RECORDS SHOWN
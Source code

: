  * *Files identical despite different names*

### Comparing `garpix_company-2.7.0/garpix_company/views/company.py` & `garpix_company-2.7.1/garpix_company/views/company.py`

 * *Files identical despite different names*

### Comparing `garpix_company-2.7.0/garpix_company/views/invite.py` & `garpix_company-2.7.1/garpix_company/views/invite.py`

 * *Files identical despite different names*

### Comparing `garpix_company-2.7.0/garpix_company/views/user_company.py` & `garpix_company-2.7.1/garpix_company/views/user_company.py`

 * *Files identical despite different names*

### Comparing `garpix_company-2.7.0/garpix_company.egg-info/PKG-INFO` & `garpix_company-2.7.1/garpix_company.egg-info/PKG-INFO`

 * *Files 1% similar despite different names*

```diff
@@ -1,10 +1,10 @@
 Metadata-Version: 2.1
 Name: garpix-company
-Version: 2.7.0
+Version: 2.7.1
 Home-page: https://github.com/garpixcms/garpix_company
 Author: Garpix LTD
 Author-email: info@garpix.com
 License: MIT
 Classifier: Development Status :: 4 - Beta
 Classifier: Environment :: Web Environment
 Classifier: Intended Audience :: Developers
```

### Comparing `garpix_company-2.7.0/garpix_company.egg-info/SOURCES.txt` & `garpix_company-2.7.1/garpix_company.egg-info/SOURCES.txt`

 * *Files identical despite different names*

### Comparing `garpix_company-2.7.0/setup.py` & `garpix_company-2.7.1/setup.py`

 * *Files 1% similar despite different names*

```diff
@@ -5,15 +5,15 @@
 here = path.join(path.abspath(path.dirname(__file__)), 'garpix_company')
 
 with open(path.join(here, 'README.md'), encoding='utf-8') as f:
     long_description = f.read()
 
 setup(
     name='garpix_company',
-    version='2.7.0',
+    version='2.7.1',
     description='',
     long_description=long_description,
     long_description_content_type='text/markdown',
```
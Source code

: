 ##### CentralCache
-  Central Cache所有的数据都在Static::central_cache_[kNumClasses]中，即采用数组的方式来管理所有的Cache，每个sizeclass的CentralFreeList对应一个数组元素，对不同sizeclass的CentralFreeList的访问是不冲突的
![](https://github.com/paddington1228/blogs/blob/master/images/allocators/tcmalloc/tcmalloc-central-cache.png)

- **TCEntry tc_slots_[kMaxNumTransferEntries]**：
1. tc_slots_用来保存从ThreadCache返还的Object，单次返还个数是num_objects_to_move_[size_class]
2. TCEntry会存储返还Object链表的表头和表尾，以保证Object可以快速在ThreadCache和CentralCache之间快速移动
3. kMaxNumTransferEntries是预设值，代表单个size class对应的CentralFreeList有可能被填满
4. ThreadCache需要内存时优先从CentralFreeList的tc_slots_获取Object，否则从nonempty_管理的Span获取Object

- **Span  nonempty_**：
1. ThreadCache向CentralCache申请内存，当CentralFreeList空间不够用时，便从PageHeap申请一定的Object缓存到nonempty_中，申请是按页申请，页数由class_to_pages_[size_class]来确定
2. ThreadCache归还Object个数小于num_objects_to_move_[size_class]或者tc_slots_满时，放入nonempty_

EXERCISE OBJECTIVE
An exact copy of all the entries is what's needed; write it out.

EXERCISE SOLUTION
Source code

:  * *Files identical despite different names*

### Comparing `garpix_company-2.7.0/garpix_company/views/company.py` & `garpix_company-2.7.1/garpix_company/views/company.py`

 * *Files identical despite different names*

### Comparing `garpix_company-2.7.0/garpix_company/views/invite.py` & `garpix_company-2.7.1/garpix_company/views/invite.py`

 * *Files identical despite different names*

### Comparing `garpix_company-2.7.0/garpix_company/views/user_company.py` & `garpix_company-2.7.1/garpix_company/views/user_company.py`

 * *Files identical despite different names*

### Comparing `garpix_company-2.7.0/garpix_company.egg-info/PKG-INFO` & `garpix_company-2.7.1/garpix_company.egg-info/PKG-INFO`

 * *Files 1% similar despite different names*

```diff
@@ -1,10 +1,10 @@
 Metadata-Version: 2.1
 Name: garpix-company
-Version: 2.7.0
+Version: 2.7.1
 Home-page: https://github.com/garpixcms/garpix_company
 Author: Garpix LTD
 Author-email: info@garpix.com
 License: MIT
 Classifier: Development Status :: 4 - Beta
 Classifier: Environment :: Web Environment
 Classifier: Intended Audience :: Developers
```

### Comparing `garpix_company-2.7.0/garpix_company.egg-info/SOURCES.txt` & `garpix_company-2.7.1/garpix_company.egg-info/SOURCES.txt`

 * *Files identical despite different names*

### Comparing `garpix_company-2.7.0/setup.py` & `garpix_company-2.7.1/setup.py`

 * *Files 1% similar despite different names*

```diff
@@ -5,15 +5,15 @@
 here = path.join(path.abspath(path.dirname(__file__)), 'garpix_company')
 
 with open(path.join(here, 'README.md'), encoding='utf-8') as f:
     long_description = f.read()
 
 setup(
     name='garpix_company',
-    version='2.7.0',
+    version='2.7.1',
     description='',
     long_description=long_description,
     long_description_content_type='text/markdown',
```
Source code

: ##### CentralCache
-  Central Cache所有的数据都在Static::central_cache_[kNumClasses]中，即采用数组的方式来管理所有的Cache，每个sizeclass的CentralFreeList对应一个数组元素，对不同sizeclass的CentralFreeList的访问是不冲突的
![](https://github.com/paddington1228/blogs/blob/master/images/allocators/tcmalloc/tcmalloc-central-cache.png)

- **TCEntry tc_slots_[kMaxNumTransferEntries]**：
1. tc_slots_用来保存从ThreadCache返还的Object，单次返还个数是num_objects_to_move_[size_class]
2. TCEntry会存储返还Object链表的表头和表尾，以保证Object可以快速在ThreadCache和CentralCache之间快速移动
3. kMaxNumTransferEntries是预设值，代表单个size class对应的CentralFreeList有可能被填满
4. ThreadCache需要内存时优先从CentralFreeList的tc_slots_获取Object，否则从nonempty_管理的Span获取Object

- **Span  nonempty_**：
1. ThreadCache向CentralCache申请内存，当CentralFreeList空间不够用时，便从PageHeap申请一定的Object缓存到nonempty_中，申请是按页申请，页数由class_to_pages_[size_class]来确定
2. ThreadCache归还Object个数小于num_objects_to_move_[size_class]或者tc_slots_满时，放入nonempty_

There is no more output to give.